The odd history of horses | Elsa Panciroli (2024)

We’re so used to seeing horses, we often forget just what a bunch of weirdos they are. Let’s start with their feet: can you name another animal with only one hoof? If you said cow, sheep or goat, then you need to take a closer look next time you’re on the farm, because they all have two hooves per foot. Deer – likewise. The next curious question: how did such a powerful animal come to have an upstart ape lead it around by the mouth, and sit on it?

The evolutionary history of horses is relatively well understood, but there are still some gaps in our knowledge, and new discoveries continue to be made. So where do these strange animals come from, and how did we end up with the domesticated breeds so familiar to us today?

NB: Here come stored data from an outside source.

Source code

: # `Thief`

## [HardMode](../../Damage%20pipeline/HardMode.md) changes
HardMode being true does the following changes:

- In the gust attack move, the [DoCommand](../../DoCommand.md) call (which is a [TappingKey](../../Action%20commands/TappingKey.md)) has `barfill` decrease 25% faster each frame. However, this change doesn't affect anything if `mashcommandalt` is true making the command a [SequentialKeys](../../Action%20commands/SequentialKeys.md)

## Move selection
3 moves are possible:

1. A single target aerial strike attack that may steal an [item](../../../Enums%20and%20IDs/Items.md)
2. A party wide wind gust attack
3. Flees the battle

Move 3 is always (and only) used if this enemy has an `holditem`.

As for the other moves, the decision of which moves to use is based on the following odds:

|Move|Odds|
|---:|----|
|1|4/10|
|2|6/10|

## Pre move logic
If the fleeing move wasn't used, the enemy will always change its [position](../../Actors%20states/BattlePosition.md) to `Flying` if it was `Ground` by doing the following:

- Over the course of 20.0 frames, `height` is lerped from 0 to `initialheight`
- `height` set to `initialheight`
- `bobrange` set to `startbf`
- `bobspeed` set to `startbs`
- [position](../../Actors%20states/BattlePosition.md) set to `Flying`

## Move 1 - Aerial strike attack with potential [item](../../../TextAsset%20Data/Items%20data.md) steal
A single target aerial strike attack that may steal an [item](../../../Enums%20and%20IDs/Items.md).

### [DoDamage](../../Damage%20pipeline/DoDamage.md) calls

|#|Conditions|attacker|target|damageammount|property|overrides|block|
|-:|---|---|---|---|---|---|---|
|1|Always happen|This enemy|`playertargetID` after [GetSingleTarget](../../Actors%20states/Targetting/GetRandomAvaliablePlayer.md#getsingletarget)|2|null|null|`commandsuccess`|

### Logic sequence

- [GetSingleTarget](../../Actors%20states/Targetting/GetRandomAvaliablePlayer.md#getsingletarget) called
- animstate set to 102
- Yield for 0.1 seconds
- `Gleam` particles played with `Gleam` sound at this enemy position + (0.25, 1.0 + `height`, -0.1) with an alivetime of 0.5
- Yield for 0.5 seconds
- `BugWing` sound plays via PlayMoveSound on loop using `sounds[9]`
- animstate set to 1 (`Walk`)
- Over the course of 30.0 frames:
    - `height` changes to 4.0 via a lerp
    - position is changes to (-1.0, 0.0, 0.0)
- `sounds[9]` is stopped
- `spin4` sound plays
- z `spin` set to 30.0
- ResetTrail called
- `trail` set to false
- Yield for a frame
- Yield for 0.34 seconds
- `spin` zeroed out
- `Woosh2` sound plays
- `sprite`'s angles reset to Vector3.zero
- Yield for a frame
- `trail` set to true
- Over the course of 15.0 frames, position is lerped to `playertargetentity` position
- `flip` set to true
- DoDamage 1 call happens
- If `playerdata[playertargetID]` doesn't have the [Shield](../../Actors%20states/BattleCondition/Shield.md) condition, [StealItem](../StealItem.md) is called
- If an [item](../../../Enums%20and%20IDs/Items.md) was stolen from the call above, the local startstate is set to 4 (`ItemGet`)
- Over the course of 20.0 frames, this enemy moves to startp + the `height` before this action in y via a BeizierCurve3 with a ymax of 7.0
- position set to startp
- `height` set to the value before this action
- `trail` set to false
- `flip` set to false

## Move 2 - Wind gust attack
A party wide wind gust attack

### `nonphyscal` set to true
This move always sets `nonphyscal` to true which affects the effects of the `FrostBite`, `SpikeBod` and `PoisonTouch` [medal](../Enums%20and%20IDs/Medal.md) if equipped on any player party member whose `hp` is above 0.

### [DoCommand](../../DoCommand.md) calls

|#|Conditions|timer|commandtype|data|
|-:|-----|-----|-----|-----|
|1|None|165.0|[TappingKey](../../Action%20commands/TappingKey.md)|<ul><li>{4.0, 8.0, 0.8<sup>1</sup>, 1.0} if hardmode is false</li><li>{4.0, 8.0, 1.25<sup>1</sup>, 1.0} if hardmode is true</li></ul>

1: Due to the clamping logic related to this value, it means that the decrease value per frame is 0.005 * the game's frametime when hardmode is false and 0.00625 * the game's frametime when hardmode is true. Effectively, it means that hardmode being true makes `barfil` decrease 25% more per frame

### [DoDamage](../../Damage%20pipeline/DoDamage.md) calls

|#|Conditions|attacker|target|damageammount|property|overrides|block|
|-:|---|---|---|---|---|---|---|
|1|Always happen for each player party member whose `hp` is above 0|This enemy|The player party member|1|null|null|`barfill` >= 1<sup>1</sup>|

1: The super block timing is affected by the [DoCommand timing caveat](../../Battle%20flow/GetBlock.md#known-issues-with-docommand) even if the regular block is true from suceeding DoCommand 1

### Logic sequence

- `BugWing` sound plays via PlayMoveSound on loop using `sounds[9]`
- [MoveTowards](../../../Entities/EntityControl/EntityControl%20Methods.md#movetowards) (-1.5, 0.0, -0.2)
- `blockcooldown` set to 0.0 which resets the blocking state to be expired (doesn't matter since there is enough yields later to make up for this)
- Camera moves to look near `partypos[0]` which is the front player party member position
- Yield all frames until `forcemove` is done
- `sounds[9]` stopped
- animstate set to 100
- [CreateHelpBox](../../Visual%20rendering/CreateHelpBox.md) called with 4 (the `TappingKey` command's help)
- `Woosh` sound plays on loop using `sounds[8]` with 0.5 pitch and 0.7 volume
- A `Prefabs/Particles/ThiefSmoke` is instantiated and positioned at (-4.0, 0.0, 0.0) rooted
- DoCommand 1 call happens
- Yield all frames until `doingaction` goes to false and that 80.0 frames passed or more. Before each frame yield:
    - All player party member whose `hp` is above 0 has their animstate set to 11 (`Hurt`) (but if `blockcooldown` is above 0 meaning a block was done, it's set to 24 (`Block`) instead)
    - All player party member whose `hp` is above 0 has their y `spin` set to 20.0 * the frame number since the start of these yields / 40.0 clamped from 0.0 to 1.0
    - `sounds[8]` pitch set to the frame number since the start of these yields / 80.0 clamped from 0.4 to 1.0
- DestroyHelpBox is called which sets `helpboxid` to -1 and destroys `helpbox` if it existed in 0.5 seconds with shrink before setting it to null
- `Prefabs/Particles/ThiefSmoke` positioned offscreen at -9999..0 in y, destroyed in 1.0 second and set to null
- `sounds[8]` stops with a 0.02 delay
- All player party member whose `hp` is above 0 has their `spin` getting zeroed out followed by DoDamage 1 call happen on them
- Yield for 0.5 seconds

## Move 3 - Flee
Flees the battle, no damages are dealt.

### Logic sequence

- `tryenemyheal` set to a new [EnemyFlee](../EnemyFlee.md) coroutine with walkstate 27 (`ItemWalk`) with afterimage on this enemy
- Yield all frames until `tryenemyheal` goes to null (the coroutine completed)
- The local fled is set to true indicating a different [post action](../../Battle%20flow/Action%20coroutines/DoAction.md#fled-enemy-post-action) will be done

Talking about toe-numbers is not arbitrary. Horses belong to a group called perissodactyls, or odd-toed ungulates. This group includes horses, tapirs, rhinos and a wealth of extinct animals such as the clawed, long-forelimbed chalicotheres and the rhino-like brontotheres. They contrast with even-toed ungulates, or cetartiodactyls. This group include hippos, deer, giraffes, alpacas and most common farm animals such as pigs, sheep and cows. Also included are the cetaceans: the whales and dolphins. Although they may have shed their toes on their journey to a streamlined aquatic life, we know from genetics and the shape of their skeletons that they share an ancestor with the rest of the even-toed ungulates. Cetartiodactyls are by far the most populous of the two ungulate groups today, but it wasn’t always so.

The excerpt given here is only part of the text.